*WHAT THE TASK REQUIRES*. Repeat all of the records verbatim.

*SUPPLIED MATERIAL*.
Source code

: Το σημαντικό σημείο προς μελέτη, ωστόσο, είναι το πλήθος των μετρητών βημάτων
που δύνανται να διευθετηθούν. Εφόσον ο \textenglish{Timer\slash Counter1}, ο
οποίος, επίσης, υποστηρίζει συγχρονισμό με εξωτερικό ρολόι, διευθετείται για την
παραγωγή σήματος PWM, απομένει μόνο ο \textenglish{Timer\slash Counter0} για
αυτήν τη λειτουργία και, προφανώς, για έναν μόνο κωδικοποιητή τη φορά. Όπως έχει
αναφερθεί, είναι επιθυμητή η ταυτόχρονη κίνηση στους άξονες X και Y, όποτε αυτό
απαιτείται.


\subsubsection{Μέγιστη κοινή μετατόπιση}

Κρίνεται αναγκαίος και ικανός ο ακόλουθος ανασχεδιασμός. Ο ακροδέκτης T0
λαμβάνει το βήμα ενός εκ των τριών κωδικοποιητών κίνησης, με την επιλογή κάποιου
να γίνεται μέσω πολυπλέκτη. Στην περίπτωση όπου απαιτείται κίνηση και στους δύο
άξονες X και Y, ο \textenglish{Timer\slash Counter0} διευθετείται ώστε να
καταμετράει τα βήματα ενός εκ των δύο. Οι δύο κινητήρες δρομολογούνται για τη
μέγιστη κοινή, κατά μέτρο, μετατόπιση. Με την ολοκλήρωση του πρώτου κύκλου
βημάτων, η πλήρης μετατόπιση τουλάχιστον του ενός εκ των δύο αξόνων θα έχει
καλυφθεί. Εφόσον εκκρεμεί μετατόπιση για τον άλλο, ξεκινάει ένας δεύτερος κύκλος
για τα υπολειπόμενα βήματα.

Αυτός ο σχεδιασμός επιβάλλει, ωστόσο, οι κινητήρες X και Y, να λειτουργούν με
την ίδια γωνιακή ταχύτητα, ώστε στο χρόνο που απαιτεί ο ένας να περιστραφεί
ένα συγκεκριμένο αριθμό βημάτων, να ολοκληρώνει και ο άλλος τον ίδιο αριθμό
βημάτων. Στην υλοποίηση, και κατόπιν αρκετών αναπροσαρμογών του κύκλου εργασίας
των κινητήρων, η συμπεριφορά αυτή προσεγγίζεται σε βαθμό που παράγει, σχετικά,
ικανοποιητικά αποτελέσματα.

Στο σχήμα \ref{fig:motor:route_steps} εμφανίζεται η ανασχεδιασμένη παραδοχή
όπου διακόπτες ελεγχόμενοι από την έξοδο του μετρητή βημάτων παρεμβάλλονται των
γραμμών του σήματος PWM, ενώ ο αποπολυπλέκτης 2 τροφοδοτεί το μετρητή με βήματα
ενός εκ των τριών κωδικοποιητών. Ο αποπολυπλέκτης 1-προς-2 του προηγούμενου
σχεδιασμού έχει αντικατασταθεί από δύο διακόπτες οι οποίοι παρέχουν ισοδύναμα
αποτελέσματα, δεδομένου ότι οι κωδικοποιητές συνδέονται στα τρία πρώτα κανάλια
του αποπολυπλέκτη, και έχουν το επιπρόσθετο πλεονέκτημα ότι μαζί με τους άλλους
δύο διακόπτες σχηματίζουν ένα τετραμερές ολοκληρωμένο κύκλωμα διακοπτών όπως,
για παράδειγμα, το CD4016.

*EXPECTED ANSWER*.
Source code

: Το σημαντικό σημείο προς μελέτη, ωστόσο, είναι το πλήθος των μετρητών βημάτων
που δύνανται να διευθετηθούν. Εφόσον ο \textenglish{Timer\slash Counter1}, ο
οποίος, επίσης, υποστηρίζει συγχρονισμό με εξωτερικό ρολόι, διευθετείται για την
παραγωγή σήματος PWM, απομένει μόνο ο \textenglish{Timer\slash Counter0} για
αυτήν τη λειτουργία και, προφανώς, για έναν μόνο κωδικοποιητή τη φορά. Όπως έχει
αναφερθεί, είναι επιθυμητή η ταυτόχρονη κίνηση στους άξονες X και Y, όποτε αυτό
απαιτείται.


\subsubsection{Μέγιστη κοινή μετατόπιση}

Κρίνεται αναγκαίος και ικανός ο ακόλουθος ανασχεδιασμός. Ο ακροδέκτης T0
λαμβάνει το βήμα ενός εκ των τριών κωδικοποιητών κίνησης, με την επιλογή κάποιου
να γίνεται μέσω πολυπλέκτη. Στην περίπτωση όπου απαιτείται κίνηση και στους δύο
άξονες X και Y, ο \textenglish{Timer\slash Counter0} διευθετείται ώστε να
καταμετράει τα βήματα ενός εκ των δύο. Οι δύο κινητήρες δρομολογούνται για τη
μέγιστη κοινή, κατά μέτρο, μετατόπιση. Με την ολοκλήρωση του πρώτου κύκλου
βημάτων, η πλήρης μετατόπιση τουλάχιστον του ενός εκ των δύο αξόνων θα έχει
καλυφθεί. Εφόσον εκκρεμεί μετατόπιση για τον άλλο, ξεκινάει ένας δεύτερος κύκλος
για τα υπολειπόμενα βήματα.

Αυτός ο σχεδιασμός επιβάλλει, ωστόσο, οι κινητήρες X και Y, να λειτουργούν με
την ίδια γωνιακή ταχύτητα, ώστε στο χρόνο που απαιτεί ο ένας να περιστραφεί
ένα συγκεκριμένο αριθμό βημάτων, να ολοκληρώνει και ο άλλος τον ίδιο αριθμό
βημάτων. Στην υλοποίηση, και κατόπιν αρκετών αναπροσαρμογών του κύκλου εργασίας
των κινητήρων, η συμπεριφορά αυτή προσεγγίζεται σε βαθμό που παράγει, σχετικά,
ικανοποιητικά αποτελέσματα.

Στο σχήμα \ref{fig:motor:route_steps} εμφανίζεται η ανασχεδιασμένη παραδοχή
όπου διακόπτες ελεγχόμενοι από την έξοδο του μετρητή βημάτων παρεμβάλλονται των
γραμμών του σήματος PWM, ενώ ο αποπολυπλέκτης 2 τροφοδοτεί το μετρητή με βήματα
ενός εκ των τριών κωδικοποιητών. Ο αποπολυπλέκτης 1-προς-2 του προηγούμενου
σχεδιασμού έχει αντικατασταθεί από δύο διακόπτες οι οποίοι παρέχουν ισοδύναμα
αποτελέσματα, δεδομένου ότι οι κωδικοποιητές συνδέονται στα τρία πρώτα κανάλια
του αποπολυπλέκτη, και έχουν το επιπρόσθετο πλεονέκτημα ότι μαζί με τους άλλους
δύο διακόπτες σχηματίζουν ένα τετραμερές ολοκληρωμένο κύκλωμα διακοπτών όπως,
για παράδειγμα, το CD4016.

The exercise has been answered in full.